By Gina Macris
The $9.2 million Rhode Island budget, which appeared poised for final passage by the Senate on June 30, now hangs in limbo on the first day of the new fiscal year, July 1, a casualty of a dispute between the Speaker of the House and the President of the Senate over the Speaker’s signature car tax relief plan.
The situation means that by law, the levels of spending approved by the General Assembly a year ago remain in effect until the General Assembly resolves the Fiscal Year 2018 budget – and no one knows when that might be.
For Rhode Islanders who are elderly or have disabilities, the one exception to the spending freeze is separate legislation, on its way to the governor, which restores their free bus passes on the Rhode Island Public Transit Authority, a $5 million item.
But increases to direct care workers in both developmental disabilities and home health care fields remain up in the air. So do millions of dollars in reimbursements to private developmental disability service agencies, some of them for expenses already incurred in the fiscal year that ended June 30.
The dispute between House Speaker Nicholas A. Mattiello and Senate President Dominick Ruggerio, centers on a Senate amendment which would freeze the level of Mattiello’s car tax relief if, at any time during the six-year phase-out, the state has to dip into its rainy day fund.
During the floor discussion, senators said the state needed a safety net in the event the state cannot ultimately afford the overall $221 million cost of the phase-out, especially in light of uncertainty in Washington over billions of dollars in proposed cuts to Medicaid nationwide. Those drastic reductions would deal Rhode Island a severe blow in many human service programs, including those supporting adults and children with developmental disabilities.

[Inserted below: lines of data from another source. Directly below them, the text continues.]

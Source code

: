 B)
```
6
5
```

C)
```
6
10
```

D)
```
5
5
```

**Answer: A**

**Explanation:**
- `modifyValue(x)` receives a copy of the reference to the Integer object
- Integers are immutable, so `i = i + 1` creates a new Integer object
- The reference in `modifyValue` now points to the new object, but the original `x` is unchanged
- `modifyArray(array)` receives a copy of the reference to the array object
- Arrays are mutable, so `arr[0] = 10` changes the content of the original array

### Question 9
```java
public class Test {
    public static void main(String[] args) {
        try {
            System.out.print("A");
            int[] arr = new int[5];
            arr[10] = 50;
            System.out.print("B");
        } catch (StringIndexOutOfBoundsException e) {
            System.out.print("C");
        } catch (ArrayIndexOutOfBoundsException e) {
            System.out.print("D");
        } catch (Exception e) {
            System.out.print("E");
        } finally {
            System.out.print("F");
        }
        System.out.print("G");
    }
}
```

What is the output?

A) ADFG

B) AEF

The Senate passed the amendment, with the rest of the budget that had been approved by the House, with just hours remaining in the old fiscal year.
But by that time, Mattiello had adjourned the House and sent the members home. He gave no indication when he might call the House back into session.
In a statement, he said “Despite the House, the Senate and the Governor reaching agreement on a responsible and balanced state budget, I learned today that the Senate was likely to amend the budget on this, the last legislative day. This would have resulted in a long and unproductive night for the members and the public. I urge the Senate to honor the original agreement and pass the state budget.”